[Collected data]
▼▼▼

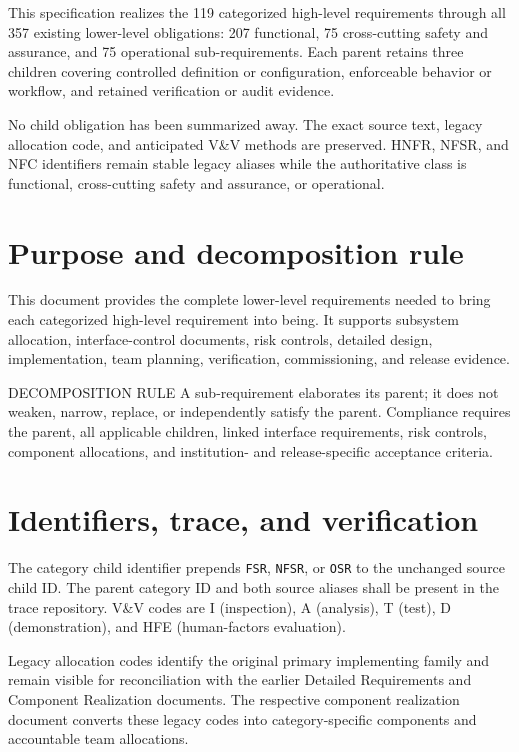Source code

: \documentclass[11pt,letterpaper]{article}
\begin{document}

This specification realizes the 119 categorized high-level requirements through all 357 existing lower-level obligations: 207 functional, 75 cross-cutting safety and assurance, and 75 operational sub-requirements. Each parent retains three children covering controlled definition or configuration, enforceable behavior or workflow, and retained verification or audit evidence.

No child obligation has been summarized away. The exact source text, legacy allocation code, and anticipated V\&V methods are preserved. HNFR, NFSR, and NFC identifiers remain stable legacy aliases while the authoritative class is functional, cross-cutting safety and assurance, or operational.

\section{Purpose and decomposition rule}

This document provides the complete lower-level requirements needed to bring each categorized high-level requirement into being. It supports subsystem allocation, interface-control documents, risk controls, detailed design, implementation, team planning, verification, commissioning, and release evidence.

\begin{nlnotice}{DECOMPOSITION RULE}
A sub-requirement elaborates its parent; it does not weaken, narrow, replace, or independently satisfy the parent. Compliance requires the parent, all applicable children, linked interface requirements, risk controls, component allocations, and institution- and release-specific acceptance criteria.
\end{nlnotice}

\section{Identifiers, trace, and verification}

The category child identifier prepends \texttt{FSR}, \texttt{NFSR}, or \texttt{OSR} to the unchanged source child ID. The parent category ID and both source aliases shall be present in the trace repository. V\&V codes are I (inspection), A (analysis), T (test), D (demonstration), and HFE (human-factors evaluation).

Legacy allocation codes identify the original primary implementing family and remain visible for reconciliation with the earlier Detailed Requirements and Component Realization documents. The respective component realization document converts these legacy codes into category-specific components and accountable team allocations.
\end{document}
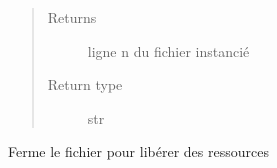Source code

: \documentclass[letterpaper,10pt,english]{sphinxmanual}
\begin{document}
\begin{fulllineitems}
\begin{fulllineitems}
\begin{quote}
\begin{description}
\item[{Returns}] \leavevmode
ligne n du fichier instancié

\item[{Return type}] \leavevmode
str

\end{description}\end{quote}

\end{fulllineitems}


\begin{fulllineitems}
\label{loganalyser:loganalyser.fichier.Fichier.fermerfichier}
Ferme le fichier pour libérer des ressources

\end{fulllineitems}


\end{fulllineitems}

\end{document}
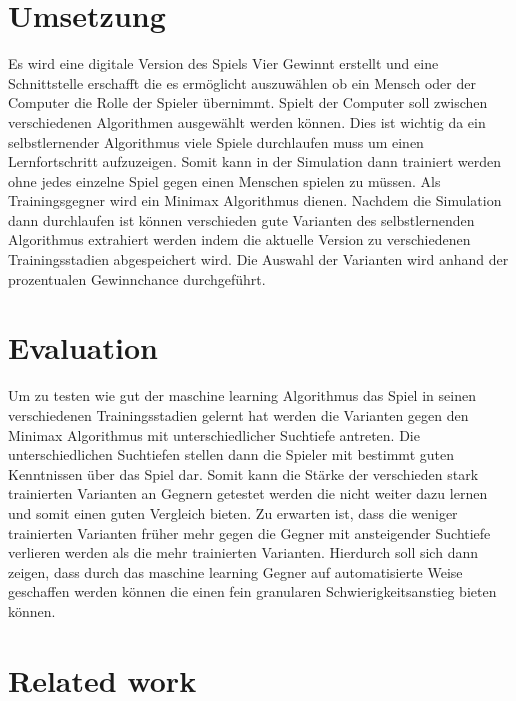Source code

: \section{Umsetzung}

Es wird eine digitale Version des Spiels Vier Gewinnt erstellt und eine Schnittstelle erschafft die es ermöglicht auszuwählen ob ein Mensch oder der Computer die Rolle der Spieler übernimmt. Spielt der Computer soll zwischen verschiedenen Algorithmen ausgewählt werden können. Dies ist wichtig da ein selbstlernender Algorithmus viele Spiele durchlaufen muss um einen Lernfortschritt aufzuzeigen. Somit kann in der Simulation dann trainiert werden ohne jedes einzelne Spiel gegen einen Menschen spielen zu müssen. Als Trainingsgegner wird ein Minimax Algorithmus dienen. Nachdem die Simulation dann durchlaufen ist können verschieden gute Varianten des selbstlernenden Algorithmus extrahiert werden indem die aktuelle Version zu verschiedenen Trainingsstadien abgespeichert wird. Die Auswahl der Varianten wird anhand der prozentualen Gewinnchance durchgeführt. 

\section{Evaluation}
Um zu testen wie gut der maschine learning Algorithmus das Spiel in seinen verschiedenen Trainingsstadien gelernt hat werden die Varianten gegen den Minimax Algorithmus mit unterschiedlicher Suchtiefe antreten. 
Die unterschiedlichen Suchtiefen stellen dann die Spieler mit bestimmt guten Kenntnissen über das Spiel dar. Somit kann die Stärke der verschieden stark trainierten Varianten an Gegnern getestet werden die nicht weiter dazu lernen und somit einen guten Vergleich bieten.
Zu erwarten ist, dass die weniger trainierten Varianten früher mehr gegen die Gegner mit ansteigender Suchtiefe verlieren werden als die mehr trainierten Varianten. 
Hierdurch soll sich dann zeigen, dass durch das maschine learning Gegner auf automatisierte Weise geschaffen werden können die einen fein granularen Schwierigkeitsanstieg bieten können.

\section{Related work}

▲▲▲

Write out every line above exactly as it is, leaving out the pictures.

Source code

: \documentclass[11pt,letterpaper]{article}
\begin{document}

This specification realizes the 119 categorized high-level requirements through all 357 existing lower-level obligations: 207 functional, 75 cross-cutting safety and assurance, and 75 operational sub-requirements. Each parent retains three children covering controlled definition or configuration, enforceable behavior or workflow, and retained verification or audit evidence.

No child obligation has been summarized away. The exact source text, legacy allocation code, and anticipated V\&V methods are preserved. HNFR, NFSR, and NFC identifiers remain stable legacy aliases while the authoritative class is functional, cross-cutting safety and assurance, or operational.

\section{Purpose and decomposition rule}

This document provides the complete lower-level requirements needed to bring each categorized high-level requirement into being. It supports subsystem allocation, interface-control documents, risk controls, detailed design, implementation, team planning, verification, commissioning, and release evidence.

\begin{nlnotice}{DECOMPOSITION RULE}
A sub-requirement elaborates its parent; it does not weaken, narrow, replace, or independently satisfy the parent. Compliance requires the parent, all applicable children, linked interface requirements, risk controls, component allocations, and institution- and release-specific acceptance criteria.
\end{nlnotice}

\section{Identifiers, trace, and verification}

The category child identifier prepends \texttt{FSR}, \texttt{NFSR}, or \texttt{OSR} to the unchanged source child ID. The parent category ID and both source aliases shall be present in the trace repository. V\&V codes are I (inspection), A (analysis), T (test), D (demonstration), and HFE (human-factors evaluation).

Legacy allocation codes identify the original primary implementing family and remain visible for reconciliation with the earlier Detailed Requirements and Component Realization documents. The respective component realization document converts these legacy codes into category-specific components and accountable team allocations.
\end{document}
Source code

: \documentclass[letterpaper,10pt,english]{sphinxmanual}
\begin{document}
\begin{fulllineitems}
\begin{fulllineitems}
\begin{quote}
\begin{description}
\item[{Returns}] \leavevmode
ligne n du fichier instancié

\item[{Return type}] \leavevmode
str

\end{description}\end{quote}

\end{fulllineitems}


\begin{fulllineitems}
\label{loganalyser:loganalyser.fichier.Fichier.fermerfichier}
Ferme le fichier pour libérer des ressources

\end{fulllineitems}


\end{fulllineitems}

\end{document}
Source code

: \section{Umsetzung}

Es wird eine digitale Version des Spiels Vier Gewinnt erstellt und eine Schnittstelle erschafft die es ermöglicht auszuwählen ob ein Mensch oder der Computer die Rolle der Spieler übernimmt. Spielt der Computer soll zwischen verschiedenen Algorithmen ausgewählt werden können. Dies ist wichtig da ein selbstlernender Algorithmus viele Spiele durchlaufen muss um einen Lernfortschritt aufzuzeigen. Somit kann in der Simulation dann trainiert werden ohne jedes einzelne Spiel gegen einen Menschen spielen zu müssen. Als Trainingsgegner wird ein Minimax Algorithmus dienen. Nachdem die Simulation dann durchlaufen ist können verschieden gute Varianten des selbstlernenden Algorithmus extrahiert werden indem die aktuelle Version zu verschiedenen Trainingsstadien abgespeichert wird. Die Auswahl der Varianten wird anhand der prozentualen Gewinnchance durchgeführt. 

\section{Evaluation}
Um zu testen wie gut der maschine learning Algorithmus das Spiel in seinen verschiedenen Trainingsstadien gelernt hat werden die Varianten gegen den Minimax Algorithmus mit unterschiedlicher Suchtiefe antreten. 
Die unterschiedlichen Suchtiefen stellen dann die Spieler mit bestimmt guten Kenntnissen über das Spiel dar. Somit kann die Stärke der verschieden stark trainierten Varianten an Gegnern getestet werden die nicht weiter dazu lernen und somit einen guten Vergleich bieten.
Zu erwarten ist, dass die weniger trainierten Varianten früher mehr gegen die Gegner mit ansteigender Suchtiefe verlieren werden als die mehr trainierten Varianten. 
Hierdurch soll sich dann zeigen, dass durch das maschine learning Gegner auf automatisierte Weise geschaffen werden können die einen fein granularen Schwierigkeitsanstieg bieten können.

\section{Related work}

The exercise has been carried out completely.